My problems started around the third week of September of 1999, while I was in *1250the “Santa Fe” neighborhood talking to the people about getting an education to get ahead in life and in order to help Colombia to overcome the difficult situation that it is currently involved in. After I finished talking a lady came to me and handed me an envelope which I kept in my pocket and thanked the lady. That evening in my house when I opened the envelope I realized that it was a suffrage with my name on it and the words: May Luz Marina Silva rest in peace, because she was doing what she was not suppose to in the wrong neighborhood. It was signed by FARC. Known the country’s situation, I got scared but promise myself not to let these subversive intimidate me and continued with my political and social involvement.
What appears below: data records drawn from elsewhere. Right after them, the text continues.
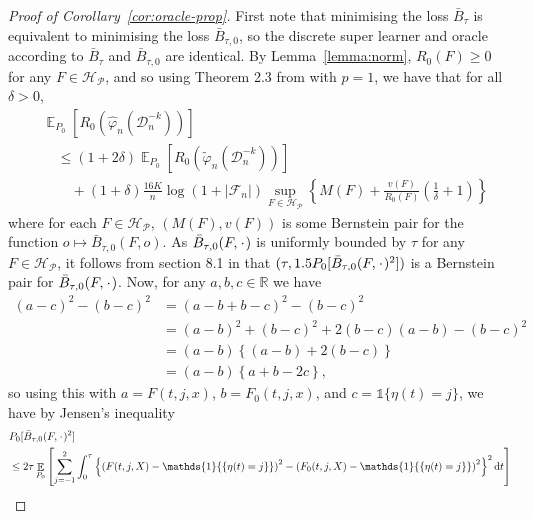 \documentclass[11pt]{article}
\theoremstyle{thmstyleone}%
\theoremstyle{thmstyletwo}%
\theoremstyle{thmstylethree}%
\DeclareMathOperator{\E}{\mathbb{E}} %
\newcommand{\R}{\mathbb{R}}
\newcommand{\blank}{\makebox[1ex]{\textbf{$\cdot$}}}
\renewcommand{\phi}{\varphi}
\newcommand*\diff{\mathop{}\!\mathrm{d}}
\newcommand{\1}{\mathds{1}}
\newcommand{\data}{\ensuremath{\mathcal{D}}}
\begin{document}
\begin{proof}[Proof of Corollary~\ref{cor:oracle-prop}]
  First note that minimising the loss \( \bar{B}_{\tau} \) is equivalent to
  minimising the loss \( \bar{B}_{\tau,0} \), so the discrete super learner and
  oracle according to \( \bar{B}_{\tau} \) and \( \bar{B}_{\tau,0} \) are
  identical. By Lemma~\ref{lemma:norm}, \( R_0(F) \geq 0 \) for any
  \( F \in \mathcal{H}_{\mathcal{P}} \), and so using Theorem 2.3 from
  \citep{vaart2006oracle} with \( p=1 \), we have that for all \( \delta >0 \),
\begin{align*}
  & \E_{P_0}{\left[ R_0(\hat{\phi}_n(\data_n^{-k})) \right]}
  \\
  &  \quad \leq
    (1+2\delta)\E_{P_0}{\left[ R_0(\tilde{\phi}_n(\data_n^{-k})) \right]}
  \\
  & \qquad + (1+\delta) \frac{16 K}{n}
    \log(1 + |\mathcal{F}_n|)\sup_{F \in \mathcal{H}_{\mathcal{P}}}
    \left\{
    M(F) + \frac{v(F)}{R_0(F)}
    \left(
    \frac{1}{\delta} + 1
    \right)
    \right\}
\end{align*}
where for each \( F \in \mathcal{H}_{\mathcal{P}} \), \( (M(F), v(F)) \) is some Bernstein pair for
the function \(o \mapsto \bar{B}_{\tau,0}(F, o) \). As
\( \bar{B}_{\tau,0}(F, \blank) \) is uniformly bounded by \( \tau \) for any
\( F \in \mathcal{H}_{\mathcal{P}} \), it follows from section 8.1 in \citep{vaart2006oracle} that
\( (\tau, 1.5 P_0{[\bar{B}_{\tau,0}(F, \blank)^2]}) \) is a Bernstein pair for
\( \bar{B}_{\tau,0}(F, \blank) \). Now, for any \( a,b,c \in \R \) we have
\begin{align*}
  (a-c)^2 - (b-c)^2
  & = (a-b+b-c)^2 - (b-c)^2
  \\
  & = (a-b)^2 + (b-c)^2 +2(b-c)(a-b) - (b-c)^2
  \\
  & = (a-b)
    \left\{
    (a-b) +  2(b-c)
    \right\}
  \\
  & = (a-b)
    \left\{
     a + b -2c
    \right\},
\end{align*}
so using this with \( a=F(t, j, x) \), \( b=F_0(t, j, x) \), and
\( c = \1{\{\eta(t) = j\}} \), we have by Jensen's inequality
\begin{align*}
  & P_0{[\bar{B}_{\tau,0}(F, \blank)^2]}
  \\
  & \leq
    2\tau\E_{P_0}{\left[
    \sum_{j=-1}^{2} \int_0^{\tau}
    \left\{
    \left(
    F(t, j, X) - \1{\{\eta(t) = j\}}
    \right)^2
    -
    \left(
    F_0(t, j, X) - \1{\{\eta(t) = j\}}
    \right)^2
    \right\}^2
    \diff t 
    \right]}
  \\

\end{align*}
\end{proof}
\end{document}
From that moment on the phone calls from FARC started almost daily at my house and at my restaurant “Tomillo Laurel y Pimienta”, they were wanting me to stop with my visits to these neighborhoods and to my surprise they also knew all my family background and my family political participation. They mentioned that to kill me was a nice way to take revenge of my all my political relatives that were taking advantage of the Colombians who did not know the evil underneath my family that we were on looking for our welfare not for the welfare of the working class.
On October 9, 1999, (a day that I will never forget). When I was going back home from my restaurant, in my car I was followed by 2 men on a motorcycle, that shoot at my car hitting the left rear window, missing me by very little. I accelerated and I don’t even know how I got home. From that moment on, I stopped all my activities and decided to leave the country which I did on March 8, 00, very sad and upset because I don’t know when I will be able to see my family and go back to my country.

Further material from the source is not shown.